Aurora, Illinois Business Brokers

BusinessBrokers.net is actively expanding its broker network in Aurora, Illinois — until additional brokers are listed locally, your best next step is to contact a broker in a nearby covered city such as Naperville or use the Illinois state directory. Look for brokers registered with the Illinois Secretary of State under the Business Brokers Act of 1995, and verify their experience with Aurora's dominant manufacturing and healthcare sectors.

0 Brokers in Aurora

BusinessBrokers.net is actively building its broker network in Aurora.

Market Overview

Aurora is Illinois's second-largest city, with a 2024 population of 180,791 and a median household income of $94,784 — figures that point to a stable consumer base and a healthy small-business environment. Manufacturing leads all employment sectors at 13,190 workers, followed by Retail Trade (12,015) and Health Care & Social Assistance (11,582). That spread means buyers can find acquisition targets across industrial, consumer, and healthcare verticals without leaving the city limits.

The Fox River industrial corridor, served by Burlington Northern Santa Fe and Elgin-Joliet & Eastern rail lines, has historically anchored Aurora's manufacturing base. Caterpillar Inc. and OSI Group — a global food processor — are the corridor's best-known anchors, and their presence sets precedent valuations that benefit smaller industrial sellers nearby.

The macro backdrop reinforces local optimism. Nationally, 2024 saw 9,546 closed small-business transactions, a 5% increase over 2023, with total enterprise value climbing 15% to $7.59 billion. Aurora sellers are operating in that same favorable current.

Capital investment is also picking up locally. Hollywood Casino Aurora launched a major 2024 expansion that Aurora's mayor described as the tallest structure built in the city since 1974 and one of the largest casino projects outside Las Vegas. Projects of that scale pull in contractors, suppliers, and service firms — many of which become acquisition targets themselves as owners seek liquidity after a growth cycle.

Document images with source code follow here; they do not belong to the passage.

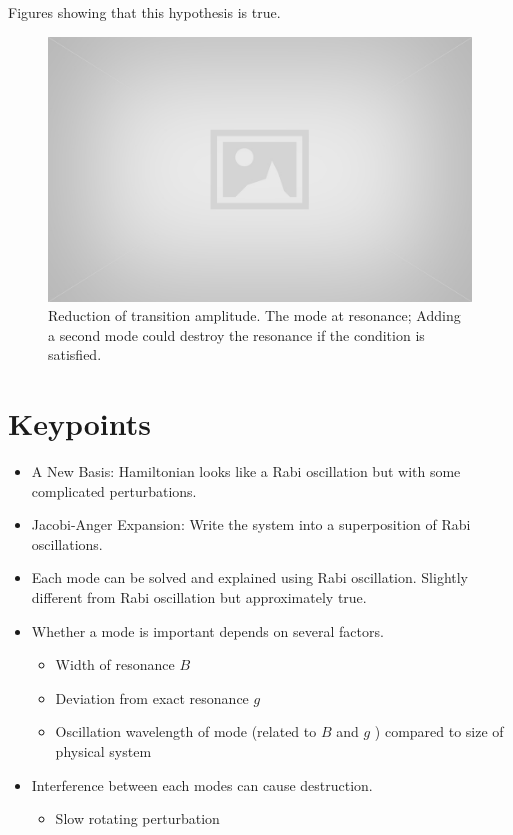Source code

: \documentclass[%
preprint,
 amsmath,amssymb,
 aps,
]{revtex4-1}
\begin{document}
Figures showing that this hypothesis is true.

\begin{figure}[!htbp]
    \centering
    \includegraphics[width=\textwidth]{assets/placeholder.jpg}
    \caption{Reduction of transition amplitude. The mode at resonance; Adding a second mode could destroy the resonance if the condition is satisfied. }
    \label{fig:my_label}
\end{figure}



\clearpage
\appendix
\section{Keypoints}



\begin{itemize}
    \item A New Basis: Hamiltonian looks like a Rabi oscillation but with some complicated perturbations.
    \item Jacobi-Anger Expansion: Write the system into a superposition of Rabi oscillations.
    \item Each mode can be solved and explained using Rabi oscillation. Slightly different from Rabi oscillation but approximately true.
    \item Whether a mode is important depends on several factors.
        \begin{itemize}
            \item Width of resonance $B$
            \item Deviation from exact resonance $g$
            \item Oscillation wavelength of mode (related to $B$ and $g$ ) compared to size of physical system
        \end{itemize}
    \item Interference between each modes can cause destruction.
        \begin{itemize}
            \item Slow rotating perturbation
        \end{itemize}
    
\end{itemize}
    
\end{document}
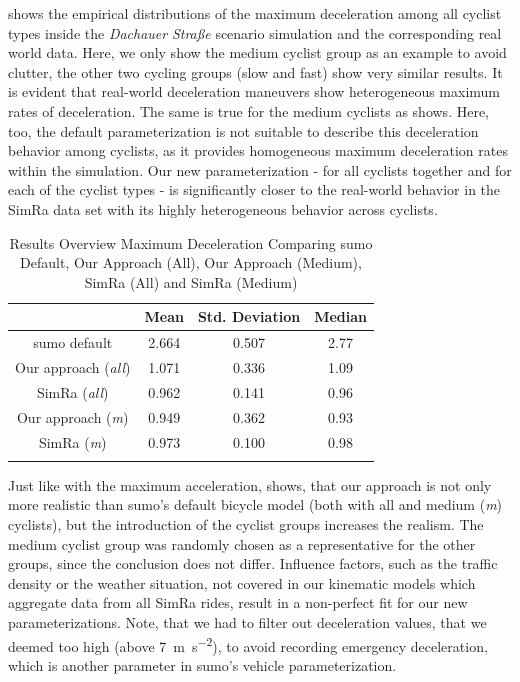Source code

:  shows the empirical distributions of the maximum deceleration among all cyclist types inside the \textit{Dachauer} \textit{Straße} scenario simulation and the corresponding real world data.
Here, we only show the medium cyclist group as an example to avoid clutter, the other two cycling groups (slow and fast) show very similar results.
It is evident that real-world deceleration maneuvers show heterogeneous maximum rates of deceleration.
The same is true for the medium cyclists as  shows.
Here, too, the default parameterization is not suitable to describe this deceleration behavior among cyclists, as it provides homogeneous maximum deceleration rates within the simulation.
Our new parameterization - for all cyclists together and for each of the cyclist types - is significantly closer to the real-world behavior in the SimRa data set with its highly heterogeneous behavior across cyclists.
\begin{table}
\centering
\caption{Results Overview Maximum Deceleration Comparing \ac{sumo} Default, Our Approach (All), Our Approach (Medium), SimRa (All) and SimRa (Medium)}%
\label{tab:results_overview_dec}
\begin{tabular}{cccc}
\toprule
& Mean & Std. Deviation & Median\\
\midrule
\midrule
\ac{sumo} default & \num{2.664} & \num{0.507} & \num{2.77} \\
\midrule
Our approach (\textit{all}) & \num{1.071} & \num{0.336} & \num{1.09} \\
SimRa (\textit{all}) & \num{0.962} & \num{0.141} & \num{0.96} \\
\midrule
Our approach (\textit{m}) & \num{0.949} & \num{0.362} & \num{0.93} \\
SimRa (\textit{m}) & \num{0.973} & \num{0.100} & \num{0.98} \\
\bottomrule&
\end{tabular}
\end{table}
Just like with the maximum acceleration,  shows, that our approach is not only more realistic than \ac{sumo}'s default bicycle model (both with all and medium (\textit{m}) cyclists), but the introduction of the cyclist groups increases the realism.
The medium cyclist group was randomly chosen as a representative for the other groups, since the conclusion does not differ.
Influence factors, such as the traffic density or the weather situation, not covered in our kinematic models which aggregate data from all SimRa rides, result in a non-perfect fit for our new parameterizations.
Note, that we had to filter out deceleration values, that we deemed too high (above \SI{7}{\m\per\s\squared}), to avoid recording emergency deceleration, which is another parameter in \ac{sumo}'s vehicle parameterization.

Aurora draws from a statewide pipeline of more than 1.4 million small businesses, which represent 99.6% of all Illinois firms. That depth keeps buyer and seller activity consistent even when individual sectors cool.

Top Industries

Manufacturing

Manufacturing is Aurora's top employment sector by a clear margin — 13,190 workers as of 2024. The Fox Valley Manufacturing Corridor runs through the city, anchored by Caterpillar Inc. (construction and mining equipment) and OSI Group, a privately held global food processor with major operations here. These two anchors shape the M&A landscape in a specific way: when a well-known industrial tenant operates nearby, smaller suppliers and contract manufacturers often carry higher strategic value to buyers who want proximity to that supply chain. Aurora's access to Burlington Northern Santa Fe and Elgin-Joliet & Eastern rail lines adds physical infrastructure that buyers in logistics-dependent industries actively price into offers.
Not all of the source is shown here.